I have installed the latest Opera package and mostly like it a lot and will probably switch to it from FF. The only thing I do not like much is that it fills the whole desktop and refuses to be resized (by dragging one edge of the window). I have seen a number of posts in these forums and in the wider world about a resizing issue with newer versions of Opera, but they mostly seem concerned with resizing images within Opera rather than resizing the whole browser window. I'm sure this must be possible: does anyone know how? If I need an extension, which one?


----------



## roddierod (Nov 7, 2011)

I've been using Opera a long time and have never heard of this issue. What window manager/desktop environment is this? Quickly the only thing I can think of is make sure that the window is not maximized when you try to resize.


----------



## drhowarddrfine (Nov 7, 2011)

I've never heard of this either. Are you sure you aren't already fully resized? Did you click on the resize button in the top corner?


----------



## Carpetsmoker (Nov 7, 2011)

_Another long-time Opera user who never had this problem chiming in._

I suspect it's due to some odd behavior in your Window manager. Which WM do you use?


----------



## robspop (Nov 12, 2011)

> I suspect it's due to some odd behavior in your Window manager.

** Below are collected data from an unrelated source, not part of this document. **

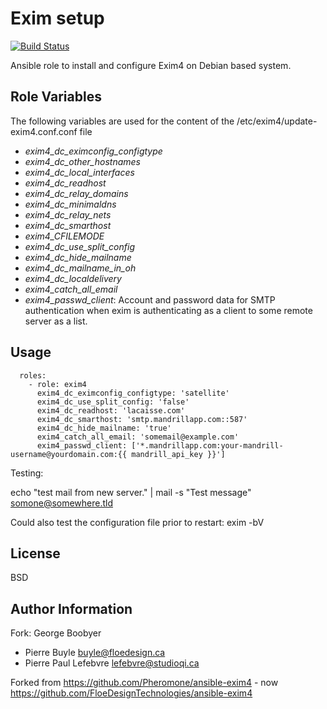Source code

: Exim setup
========
[![Build Status](https://travis-ci.org/Blue-Bag/ansible-exim4.svg?branch=master)](https://travis-ci.org/Blue-Bag/ansible-exim4)

Ansible role to install and configure Exim4 on Debian based system.

Role Variables
--------------

The following variables are used for the content of the /etc/exim4/update-exim4.conf.conf file

* *exim4_dc_eximconfig_configtype*
* *exim4_dc_other_hostnames*
* *exim4_dc_local_interfaces*
* *exim4_dc_readhost*
* *exim4_dc_relay_domains*
* *exim4_dc_minimaldns*
* *exim4_dc_relay_nets*
* *exim4_dc_smarthost*
* *exim4_CFILEMODE*
* *exim4_dc_use_split_config*
* *exim4_dc_hide_mailname*
* *exim4_dc_mailname_in_oh*
* *exim4_dc_localdelivery*
* *exim4_catch_all_email*
* *exim4_passwd_client*: Account and password data for SMTP authentication when exim is authenticating as a client to
   some remote server as a list.

Usage
-----

```
  roles:
    - role: exim4
      exim4_dc_eximconfig_configtype: 'satellite'
      exim4_dc_use_split_config: 'false'
      exim4_dc_readhost: 'lacaisse.com'
      exim4_dc_smarthost: 'smtp.mandrillapp.com::587'
      exim4_dc_hide_mailname: 'true'
      exim4_catch_all_email: 'somemail@example.com'
      exim4_passwd_client: ['*.mandrillapp.com:your-mandrill-username@yourdomain.com:{{ mandrill_api_key }}']
```
Testing:

   echo "test mail from new server." | mail -s "Test message" somone@somewhere.tld

   Could also test the configuration file prior to restart:
   exim -bV

License
-------

BSD

Author Information
------------------
Fork: George Boobyer

* Pierre Buyle <buyle@floedesign.ca>
* Pierre Paul Lefebvre <lefebvre@studioqi.ca>

Forked from https://github.com/Pheromone/ansible-exim4 - now https://github.com/FloeDesignTechnologies/ansible-exim4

Thanks, I am sure you were right, because I seem to have solved the problem by switching wm. It was not resizing as I had already tried that (resizing to maximum made it fill the entire screen including the always-on-top menu bar, resizing back to normal made it fill the entire screen excluding the menu bar, but it could not be manually resized in either state). I was using Enlightenment when I experienced the problem. Switching to fvwm solved the problem and I have not been able to reproduce it as it now works in Enlightenment too.


----------